* [What is being asked]: Collect from the data below each line with "cloud".

%%

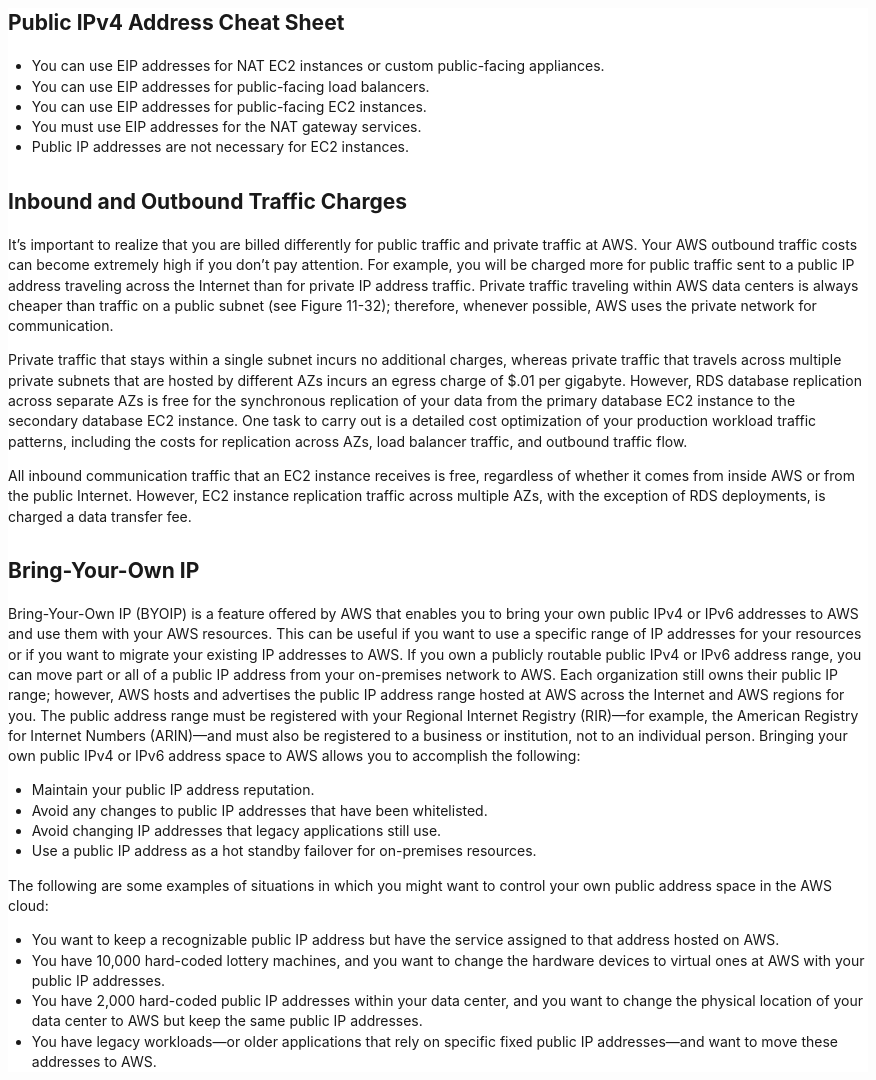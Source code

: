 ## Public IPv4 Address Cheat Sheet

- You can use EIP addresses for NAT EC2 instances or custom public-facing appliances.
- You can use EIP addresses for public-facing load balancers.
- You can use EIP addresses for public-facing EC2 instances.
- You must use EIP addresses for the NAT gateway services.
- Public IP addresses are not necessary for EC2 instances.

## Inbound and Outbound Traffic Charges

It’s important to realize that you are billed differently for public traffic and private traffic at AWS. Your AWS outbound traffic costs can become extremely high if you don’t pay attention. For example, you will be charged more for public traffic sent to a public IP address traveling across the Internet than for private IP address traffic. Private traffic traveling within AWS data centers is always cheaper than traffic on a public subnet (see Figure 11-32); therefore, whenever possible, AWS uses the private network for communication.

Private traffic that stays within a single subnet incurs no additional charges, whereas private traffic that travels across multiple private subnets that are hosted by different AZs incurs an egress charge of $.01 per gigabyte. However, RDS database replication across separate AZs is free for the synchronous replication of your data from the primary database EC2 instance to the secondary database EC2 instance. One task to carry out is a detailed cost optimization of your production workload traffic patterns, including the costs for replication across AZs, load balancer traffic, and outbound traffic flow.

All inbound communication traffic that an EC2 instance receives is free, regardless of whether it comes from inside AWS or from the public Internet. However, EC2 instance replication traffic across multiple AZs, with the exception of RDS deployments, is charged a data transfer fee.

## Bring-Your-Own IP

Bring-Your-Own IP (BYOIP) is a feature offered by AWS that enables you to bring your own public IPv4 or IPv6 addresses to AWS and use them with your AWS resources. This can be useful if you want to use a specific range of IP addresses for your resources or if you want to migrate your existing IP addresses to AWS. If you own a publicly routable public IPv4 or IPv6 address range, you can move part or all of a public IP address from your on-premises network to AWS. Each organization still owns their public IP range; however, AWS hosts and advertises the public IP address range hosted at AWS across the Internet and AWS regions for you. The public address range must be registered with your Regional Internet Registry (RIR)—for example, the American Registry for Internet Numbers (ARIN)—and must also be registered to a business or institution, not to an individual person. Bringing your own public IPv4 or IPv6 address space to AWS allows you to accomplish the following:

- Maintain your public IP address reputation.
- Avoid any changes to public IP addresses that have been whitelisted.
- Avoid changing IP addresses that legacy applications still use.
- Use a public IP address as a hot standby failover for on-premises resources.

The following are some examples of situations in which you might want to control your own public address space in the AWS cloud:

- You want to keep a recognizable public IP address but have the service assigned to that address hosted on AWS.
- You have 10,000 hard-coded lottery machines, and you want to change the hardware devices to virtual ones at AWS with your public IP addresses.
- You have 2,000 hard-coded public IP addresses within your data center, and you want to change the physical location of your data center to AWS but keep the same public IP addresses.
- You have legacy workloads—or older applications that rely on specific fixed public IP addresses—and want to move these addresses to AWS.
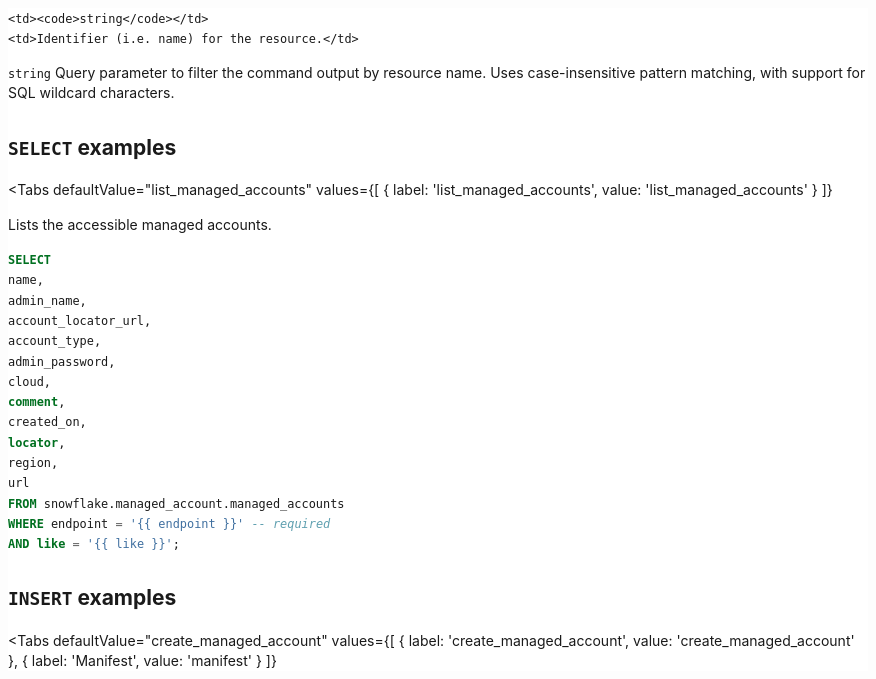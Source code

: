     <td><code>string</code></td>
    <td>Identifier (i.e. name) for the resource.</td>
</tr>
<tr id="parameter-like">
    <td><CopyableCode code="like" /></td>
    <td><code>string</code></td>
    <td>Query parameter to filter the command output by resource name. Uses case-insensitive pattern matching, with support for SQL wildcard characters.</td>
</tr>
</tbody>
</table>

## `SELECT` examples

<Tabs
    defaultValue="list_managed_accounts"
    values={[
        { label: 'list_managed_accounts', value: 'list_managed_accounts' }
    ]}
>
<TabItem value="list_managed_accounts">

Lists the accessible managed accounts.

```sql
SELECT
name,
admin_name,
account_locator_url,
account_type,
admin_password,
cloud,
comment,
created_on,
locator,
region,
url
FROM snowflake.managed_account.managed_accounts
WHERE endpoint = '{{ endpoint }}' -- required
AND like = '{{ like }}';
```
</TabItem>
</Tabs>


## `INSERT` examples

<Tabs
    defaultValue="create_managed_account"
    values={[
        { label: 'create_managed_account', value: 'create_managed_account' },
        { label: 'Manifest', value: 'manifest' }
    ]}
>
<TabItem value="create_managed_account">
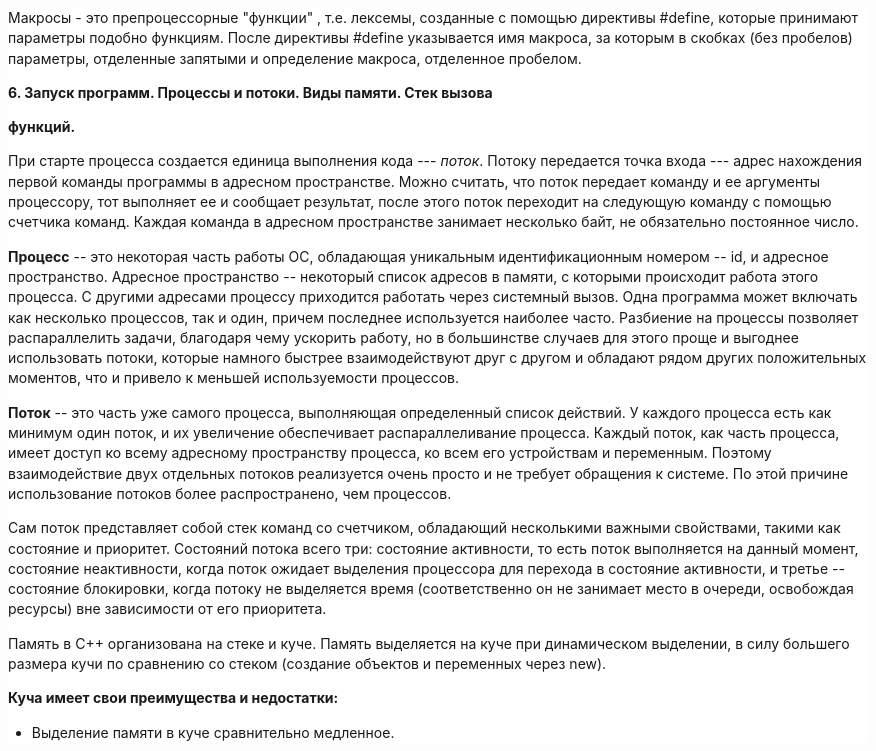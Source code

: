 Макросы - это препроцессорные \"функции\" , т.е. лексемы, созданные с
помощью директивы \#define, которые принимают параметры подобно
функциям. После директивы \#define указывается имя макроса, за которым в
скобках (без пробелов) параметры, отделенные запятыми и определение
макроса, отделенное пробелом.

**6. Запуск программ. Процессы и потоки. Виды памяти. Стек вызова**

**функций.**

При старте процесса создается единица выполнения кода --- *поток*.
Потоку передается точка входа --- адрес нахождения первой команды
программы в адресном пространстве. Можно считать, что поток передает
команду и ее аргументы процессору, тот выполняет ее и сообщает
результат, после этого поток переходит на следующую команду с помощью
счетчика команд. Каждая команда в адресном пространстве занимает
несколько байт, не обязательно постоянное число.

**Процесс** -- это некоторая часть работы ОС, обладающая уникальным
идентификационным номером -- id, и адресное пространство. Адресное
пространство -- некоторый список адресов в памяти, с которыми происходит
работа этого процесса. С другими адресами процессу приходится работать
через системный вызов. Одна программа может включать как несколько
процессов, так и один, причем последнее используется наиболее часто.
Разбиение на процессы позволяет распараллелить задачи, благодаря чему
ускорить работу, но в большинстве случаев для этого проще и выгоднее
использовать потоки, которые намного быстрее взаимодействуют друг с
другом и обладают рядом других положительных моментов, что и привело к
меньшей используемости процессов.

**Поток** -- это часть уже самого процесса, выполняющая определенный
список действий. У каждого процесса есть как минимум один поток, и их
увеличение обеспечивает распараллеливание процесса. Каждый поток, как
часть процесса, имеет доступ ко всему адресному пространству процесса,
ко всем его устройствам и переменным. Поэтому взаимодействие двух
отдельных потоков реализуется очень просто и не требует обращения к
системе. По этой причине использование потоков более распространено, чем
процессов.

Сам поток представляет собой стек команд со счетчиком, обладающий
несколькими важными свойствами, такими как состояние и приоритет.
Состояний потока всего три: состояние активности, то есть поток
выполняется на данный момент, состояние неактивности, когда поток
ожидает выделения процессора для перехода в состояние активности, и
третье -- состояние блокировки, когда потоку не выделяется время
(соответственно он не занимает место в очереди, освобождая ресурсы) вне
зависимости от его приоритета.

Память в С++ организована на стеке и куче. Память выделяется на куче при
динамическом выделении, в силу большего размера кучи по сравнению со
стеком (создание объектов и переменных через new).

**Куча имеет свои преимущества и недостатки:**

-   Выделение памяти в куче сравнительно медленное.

%%

* [Solution to the exercise]:
The following are some examples of situations in which you might want to control your own public address space in the AWS cloud:
cloud,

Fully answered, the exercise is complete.